A descrição não parece honrar o golo de Pelé se comparada com a crónica publicada no “Jornal dos Sports”, do Rio de Janeiro. Mais detalhada e alongando-se nos pormenores - não fosse o diretor Mário Filho, jornalista cujo nome batizou o oficialmente o estádio carinhosamente apelidado para a eternidade como Maracanã, e irmão de Nelson Rodrigues, excelso cronista de futebol e mundividências -, a pintura quase telegráfica eleva ainda mais essa terceira marca deixada pelo garoto nas balizas: “Pelé desce pela esquerda levando o combinado ao ataque. É barrado. Volta com o couro para o centro da cancha. É apupado. Investe depois na raça. Finta nada menos do que cinco adversários, para concluir com grande êxito, colocando a bola no canto esquerdo da meta de Pereira. Vibra o Maracanã com a bela feitura do tento”.

Para embelezar o ato, o relato assinalou o gesto o guarda-redes do Belenenses que hoje faria tornaria humanos em mutantes, fazendo-os salivar que nem cães, cegos pela raiva de clubites ou rivalidades odiosas: “Decorridos do jogo vinte e três minutos, o goleiro Pereira para abraçar o jogador vascaíno”. Era o 5-0 para os brasileiros a meio da primeira parte, os estragos eram mais do que evidentes, a supremacia do talento de Pelé também já o era.

M. Stroud/Getty

Ele e os restantes rapazes do Santos jogavam com a camisola do Vasco porque a equipa principal dos cariocas viajava pela Europa, em digressão para mostrar as valências de um povo com a bola nos pés. Pelé ainda marcaria um golo em cada uma das três partidas que o ‘combinado’ ainda faria no torneio (que nem seria concluído por dificuldades financeiras e parca presença do público nas bancadas). Os olhos de Lopes do Souto, enviado especial do “Diário de Lisboa” no Rio de Janeiro, viram, pelo menos, o hat-trick que marcou ao Belenenses.

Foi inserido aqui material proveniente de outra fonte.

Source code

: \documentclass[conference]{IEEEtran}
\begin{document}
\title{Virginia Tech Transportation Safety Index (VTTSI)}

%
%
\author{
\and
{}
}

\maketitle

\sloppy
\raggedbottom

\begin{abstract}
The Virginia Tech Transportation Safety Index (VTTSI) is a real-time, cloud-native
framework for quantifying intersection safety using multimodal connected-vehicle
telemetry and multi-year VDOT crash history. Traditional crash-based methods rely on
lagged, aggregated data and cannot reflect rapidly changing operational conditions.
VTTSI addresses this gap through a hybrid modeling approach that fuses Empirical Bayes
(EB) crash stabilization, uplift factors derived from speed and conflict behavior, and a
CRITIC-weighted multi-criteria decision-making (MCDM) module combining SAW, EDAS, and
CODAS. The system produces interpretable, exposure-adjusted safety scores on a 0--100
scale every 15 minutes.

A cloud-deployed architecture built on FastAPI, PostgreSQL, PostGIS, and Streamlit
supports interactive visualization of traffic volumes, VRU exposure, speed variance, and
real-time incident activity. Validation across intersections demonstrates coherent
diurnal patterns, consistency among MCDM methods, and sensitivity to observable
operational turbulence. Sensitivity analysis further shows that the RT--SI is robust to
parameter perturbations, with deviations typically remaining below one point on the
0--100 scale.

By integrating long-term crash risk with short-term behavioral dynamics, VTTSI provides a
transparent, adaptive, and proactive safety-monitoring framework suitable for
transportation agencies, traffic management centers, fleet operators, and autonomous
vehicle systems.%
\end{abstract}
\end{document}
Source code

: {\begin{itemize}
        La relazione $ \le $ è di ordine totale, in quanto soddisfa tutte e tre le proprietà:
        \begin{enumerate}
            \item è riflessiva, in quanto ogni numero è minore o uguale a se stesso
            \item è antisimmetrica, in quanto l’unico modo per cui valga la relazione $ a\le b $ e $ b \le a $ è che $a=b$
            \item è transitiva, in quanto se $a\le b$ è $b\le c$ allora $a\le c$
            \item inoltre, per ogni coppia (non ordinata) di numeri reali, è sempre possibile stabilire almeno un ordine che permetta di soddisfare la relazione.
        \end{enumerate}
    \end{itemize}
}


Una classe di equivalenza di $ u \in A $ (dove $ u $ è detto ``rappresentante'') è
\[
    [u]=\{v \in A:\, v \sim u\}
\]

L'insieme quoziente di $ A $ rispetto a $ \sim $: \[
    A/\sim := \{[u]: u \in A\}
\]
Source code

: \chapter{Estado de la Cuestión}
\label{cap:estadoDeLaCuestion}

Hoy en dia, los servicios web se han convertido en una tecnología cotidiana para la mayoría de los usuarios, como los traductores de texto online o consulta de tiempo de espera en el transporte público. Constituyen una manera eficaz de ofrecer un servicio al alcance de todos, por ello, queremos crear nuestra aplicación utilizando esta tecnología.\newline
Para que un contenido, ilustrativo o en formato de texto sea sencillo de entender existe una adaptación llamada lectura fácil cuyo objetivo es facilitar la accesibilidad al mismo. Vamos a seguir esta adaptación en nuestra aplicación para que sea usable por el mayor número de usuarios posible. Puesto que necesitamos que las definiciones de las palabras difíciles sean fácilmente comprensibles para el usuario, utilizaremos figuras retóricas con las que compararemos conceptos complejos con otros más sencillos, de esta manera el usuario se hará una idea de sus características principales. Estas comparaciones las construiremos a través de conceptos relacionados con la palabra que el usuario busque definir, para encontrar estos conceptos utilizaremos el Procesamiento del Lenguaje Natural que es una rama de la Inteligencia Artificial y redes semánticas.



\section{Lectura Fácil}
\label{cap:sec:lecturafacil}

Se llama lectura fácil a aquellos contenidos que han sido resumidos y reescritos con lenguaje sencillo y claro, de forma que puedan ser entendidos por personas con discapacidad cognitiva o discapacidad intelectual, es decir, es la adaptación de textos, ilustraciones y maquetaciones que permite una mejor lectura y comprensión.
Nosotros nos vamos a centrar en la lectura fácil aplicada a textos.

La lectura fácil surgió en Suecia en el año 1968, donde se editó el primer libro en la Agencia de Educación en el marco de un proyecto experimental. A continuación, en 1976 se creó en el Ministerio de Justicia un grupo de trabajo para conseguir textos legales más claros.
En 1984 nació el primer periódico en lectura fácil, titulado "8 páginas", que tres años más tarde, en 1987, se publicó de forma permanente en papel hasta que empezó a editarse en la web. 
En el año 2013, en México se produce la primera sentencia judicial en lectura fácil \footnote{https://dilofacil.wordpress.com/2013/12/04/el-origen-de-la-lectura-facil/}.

Ao enaltecer também o que ouviu, destacando a “carinhosa ovação que o público dispensou” ao Belenenses apesar da “exibição infeliz” perante a “movimentação admirável” dos jogadores brasileiros, o jornalista sublinhou “o dianteiro Pela”. Incapaz de acertar no nome do “garoto de 16 anos”, elogiou que a equipa “esquematizava os lances com uma desenvoltura tal, que qualquer espetador mal-avisado teria chegado à conclusão que o futebol é uma modalidade de fácil interpretação”. Mais referências a Pelé não houve na breve crónica do escriba português.

Na prosa mais analítica do “Jornal dos Sports”, um subtítulo dedicou-se ao “show de Pelé”, o rapazote dos “dezasseis anos e meio, exatamente”, autor de “coisas lindas”. O prélio do elogio fez-se sem cerimónias: “Um jogador admirável que espanta pela precocidade e nos faz desejar sinceramente que não se deixa transviar pelos elogios, que lhe fazem justiça mas não o endeusam. O jogador de football, mesmo nos píncaros da fama, está sempre com os pés na terra. Com habilidade e trabalho, Pelé poderá tornar-se, rapidamente, um dos maiores jogadores brasileiros de ataque”. Pouco demoraria a cravar à picareta o seu nome na história.

Nesse 1957 estreou-se pela seleção do Brasil, no ano seguinte conquistou o Mundial, deixando seis golos na Suécia antes de vencer igualmente o de 1962, jogando apenas no encontro inaugural (no qual marcou) que lhe deu uma mazela para não mais aparecer em campo nesse torneio. Em 1970, a meses de cumprir 30 anos, ganhar o terceiro Campeonato do Mundo. Pelo meio, perdeu na edição de 1966 contra Portugal ao sexto e último jogo que fez diante da seleção nacional.

E um mês após um jornalista português o legendar como “Pela”, o futuro ‘Rei’ futebolístico para os brasileiros defrontaria, pela primeira de sete vezes, o Benfica, embarcado na sua própria digressão ao país que dança o samba com uma bola. Pelé também foi Pelé, e marcou.